今注目の書籍を評者が紹介。今回取り上げるのは『あえてよかった』(村上しいこ著/小学館)。評者は書評家の東えりかさんです。

子どもも大人も「うまくいかない」気持ちは同じ

仲の良かった夫婦にとって伴侶の死は越えがたい苦しみである。58歳の小野大地は、妻の美月を半年ほど前に亡くした。その衝撃から立ち直れず、家を売り仕事を辞めた。夜になると小さなアパートから三日月を見つめて、亡き妻と会話することだけが生きがいだ。

美月は子どもを育てるのが夢だった。生前叶わなかったその望みを大地に何らかの形で叶えてほしいという。早くあの世で美月と会いたいと願う大地は、それまでの間、と区切って「放課後学童指導員」の補助として働くことを決めた。

介護施設に併設された学童保育所「キッズクラブ・ただいま」に採用されたが、小学1年生から6年生まで68人の子どもたちを前に、名前さえ覚えきれず、自分が小学生のころとの違いにただおろおろするばかり。

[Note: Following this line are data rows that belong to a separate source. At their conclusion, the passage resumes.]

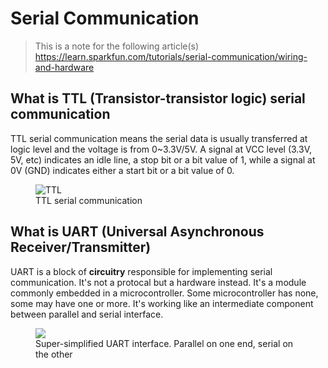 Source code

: # Serial Communication
> This is a note for the following article(s)
> https://learn.sparkfun.com/tutorials/serial-communication/wiring-and-hardware


## What is TTL (Transistor-transistor logic) serial communication
TTL serial communication means the serial data is usually transferred at logic level and
the voltage is from 0~3.3V/5V. A signal at VCC level (3.3V, 5V, etc) indicates an idle line, 
a stop bit or a bit value of 1, while a signal at 0V (GND) indicates either a start bit or a bit
value of 0.

<figure>
    <img src="https://cdn.sparkfun.com/assets/1/8/d/c/1/51142c09ce395f0e7e000002.png" alt="TTL"/>
    <figcaption>TTL serial communication</figcaption>
</figure>


## What is UART (Universal Asynchronous Receiver/Transmitter)
UART is a block of **circuitry** responsible for implementing serial communication. It's not a protocal but a hardware instead. It's a module commonly embedded in a microcontroller. Some microcontroller has none, some may have one or more. It's working like an intermediate component between parallel and serial interface.
<figure>
    <img src="https://cdn.sparkfun.com/assets/d/1/f/5/b/50e1cf30ce395fb227000000.png" />
    <figcaption>Super-simplified UART interface. Parallel on one end, serial on the other</figcaption>
</figure>
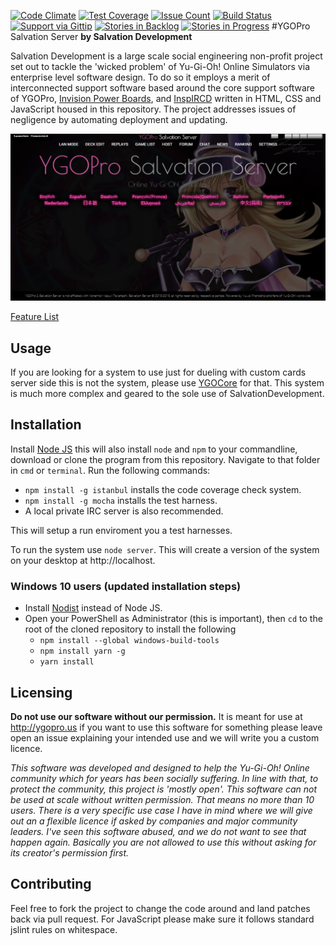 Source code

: [![Code Climate](https://codeclimate.com/github/SalvationDevelopment/YGOPro-Salvation-Server/badges/gpa.svg)](https://codeclimate.com/github/SalvationDevelopment/YGOPro-Salvation-Server)
[![Test Coverage](https://codeclimate.com/github/SalvationDevelopment/YGOPro-Salvation-Server/badges/coverage.svg)](https://codeclimate.com/github/SalvationDevelopment/YGOPro-Salvation-Server/coverage)
[![Issue Count](https://codeclimate.com/github/SalvationDevelopment/YGOPro-Salvation-Server/badges/issue_count.svg)](https://codeclimate.com/github/SalvationDevelopment/YGOPro-Salvation-Server)
[![Build Status](https://travis-ci.org/SalvationDevelopment/YGOPro-Salvation-Server.svg?branch=master)](https://travis-ci.org/SalvationDevelopment/YGOPro-Support-System)
[![Support via Gittip](http://img.shields.io/gittip/Zayelion.svg)](https://www.gittip.com/Zayelion/)
[![Stories in Backlog](https://badge.waffle.io/salvationdevelopment/ygopro-support-system.png?label=ready&title=Planned )](https://waffle.io/salvationdevelopment/ygopro-support-system)
[![Stories in Progress](https://badge.waffle.io/salvationdevelopment/ygopro-support-system.png?label=In%20Progress&title=In%20Progress )](https://waffle.io/salvationdevelopment/ygopro-support-system)
#YGOPro Salvation Server
**by Salvation Development**

Salvation Development is a large scale social engineering non-profit project set out to tackle the 'wicked problem' of Yu-Gi-Oh! Online Simulators via enterprise level software design. To do so it employs a merit of interconnected support software based around the core support software of YGOPro, [Invision Power Boards](https://www.invisionpower.com/), and [InspIRCD](https://github.com/inspircd/inspircd/releases) written in HTML, CSS and JavaScript housed in this repository. The project addresses issues of negligence by automating deployment and updating.

![Screenshot of Launcher featuring Magi Magi * Gal](/documentation/screenshot.jpg?raw=true)

[Feature List](https://github.com/SalvationDevelopment/YGOPro-Support-System/blob/master/documentation/features.md)

## Usage
If you are looking for a system to use just for dueling with custom cards server side this is not the system, please use [YGOCore](https://github.com/SalvationDevelopment/YGOCore) for that. This system is much more complex and geared to the sole use of SalvationDevelopment.

## Installation

Install [Node JS](https://nodejs.org/en/) this will also install `node` and `npm` to your commandline, download or clone the program from this repository. Navigate to that folder in `cmd` or `terminal`. Run the following commands:

* `npm install -g istanbul` installs the code coverage check system.
* `npm install -g mocha`  installs the test harness.
* A local private IRC server is also recommended.

This will setup a run enviroment  you a test harnesses.

To run the system use `node server`. This will create a version of the system on your desktop at http://localhost.

### Windows 10 users (updated installation steps)

- Install [Nodist](https://github.com/marcelklehr/nodist) instead of Node JS.
- Open your PowerShell as Administrator (this is important), then `cd` to the root of the cloned repository to install the following 
  - `npm install --global windows-build-tools`
  - `npm install yarn -g`
  - `yarn install`

## Licensing
**Do not use our software without our permission.** It is meant for use at http://ygopro.us if you want to use this software for something please leave open an issue explaining your intended use and we will write you a custom licence.

*This software was developed and designed to help the Yu-Gi-Oh! Online community which for years has been socially suffering. In line with that, to protect the community, this project is 'mostly open'. This software can not be used at scale without written permission. That means no more than 10 users. There is a very specific use case I have in mind where we will give out an a flexible licence if asked by companies and major community leaders. I've seen this software abused, and we do not want to see that happen again. Basically you are not allowed to use this without asking for its creator's permission first.*

## Contributing
Feel free to fork the project to change the code around and land patches back via pull request. For JavaScript please make sure it follows standard jslint rules on whitespace.
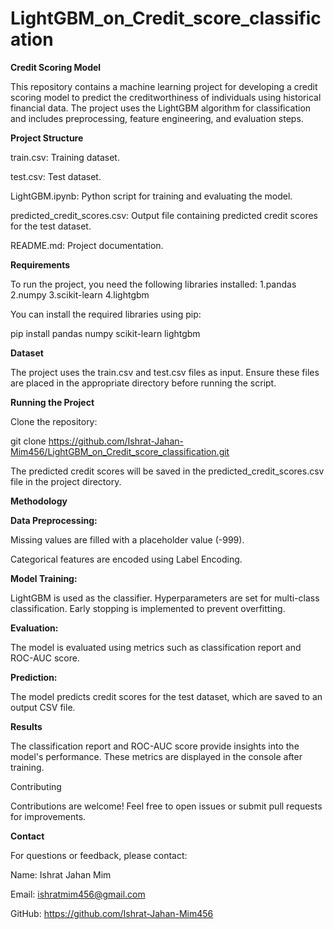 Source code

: # LightGBM_on_Credit_score_classification
**Credit Scoring Model**

This repository contains a machine learning project for developing a credit scoring model to predict the creditworthiness of individuals using historical financial data. The project uses the LightGBM algorithm for classification and includes preprocessing, feature engineering, and evaluation steps.

**Project Structure**

train.csv: Training dataset.

test.csv: Test dataset.

LightGBM.ipynb: Python script for training and evaluating the model.

predicted_credit_scores.csv: Output file containing predicted credit scores for the test dataset.

README.md: Project documentation.

**Requirements**

To run the project, you need the following libraries installed:
1.pandas
2.numpy
3.scikit-learn
4.lightgbm

You can install the required libraries using pip:

pip install pandas numpy scikit-learn lightgbm

**Dataset**

The project uses the train.csv and test.csv files as input. Ensure these files are placed in the appropriate directory before running the script.

**Running the Project**

Clone the repository:

git clone https://github.com/Ishrat-Jahan-Mim456/LightGBM_on_Credit_score_classification.git


The predicted credit scores will be saved in the predicted_credit_scores.csv file in the project directory.

**Methodology**

**Data Preprocessing:**

Missing values are filled with a placeholder value (-999).

Categorical features are encoded using Label Encoding.

**Model Training:**

LightGBM is used as the classifier.
Hyperparameters are set for multi-class classification.
Early stopping is implemented to prevent overfitting.

**Evaluation:**

The model is evaluated using metrics such as classification report and ROC-AUC score.

**Prediction:**

The model predicts credit scores for the test dataset, which are saved to an output CSV file.

**Results**

The classification report and ROC-AUC score provide insights into the model's performance. These metrics are displayed in the console after training.

Contributing

Contributions are welcome! Feel free to open issues or submit pull requests for improvements.



**Contact**

For questions or feedback, please contact:

Name: Ishrat Jahan Mim

Email: ishratmim456@gmail.com

GitHub: https://github.com/Ishrat-Jahan-Mim456

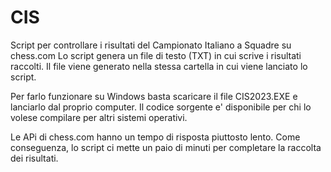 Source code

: # CIS

Script per controllare i risultati del Campionato Italiano a Squadre su chess.com
Lo script genera un file di testo (TXT) in cui scrive i risultati raccolti. Il file viene generato nella stessa cartella in cui viene lanciato lo script.

Per farlo funzionare su Windows basta scaricare il file CIS2023.EXE e lanciarlo dal proprio computer.
Il codice sorgente e' disponibile per chi lo volese compilare per altri sistemi operativi.

Le APi di chess.com hanno un tempo di risposta piuttosto lento. Come conseguenza, lo script ci mette un paio di minuti per completare la raccolta dei risultati.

同僚は4人。施設長の唐木朋子は心に屈託を抱えている様子。笑顔がなく規則に厳しい。田名瀬葉子はふんわりとした雰囲気で1年生の女児に人気がある。矢沢真理は以前、児童相談所の心理士だった。30代の星野海は女子たちのお姉さん的存在だ。幼い子を保育所に預けて働いている。

彼女らの愛情に多寡はないが、考え方や対処の仕方には大きな違いがある。ただ1人の男性でもともとは調理師。最年長なのに新米の大地には、子どもたちの心理どころか同僚の気持ちもよくわからない。

毎日のように子どもたちのリアルな悩みごとに向き合い、トラブルに巻き込まれ、対処が難しい騒動が次々と起こる。親たちからの無理難題にも振り回される。だが時間とともに、大地は子どもたちとの距離を測り、彼らの役に立つことに誇りをもつようになっていった。

学校と家庭の中間にある学童保育所が舞台という設定が秀逸だ。実力派の児童文学作家が大人向けに描いた子どもたちの姿は、まさに「今」を映す作品となっている。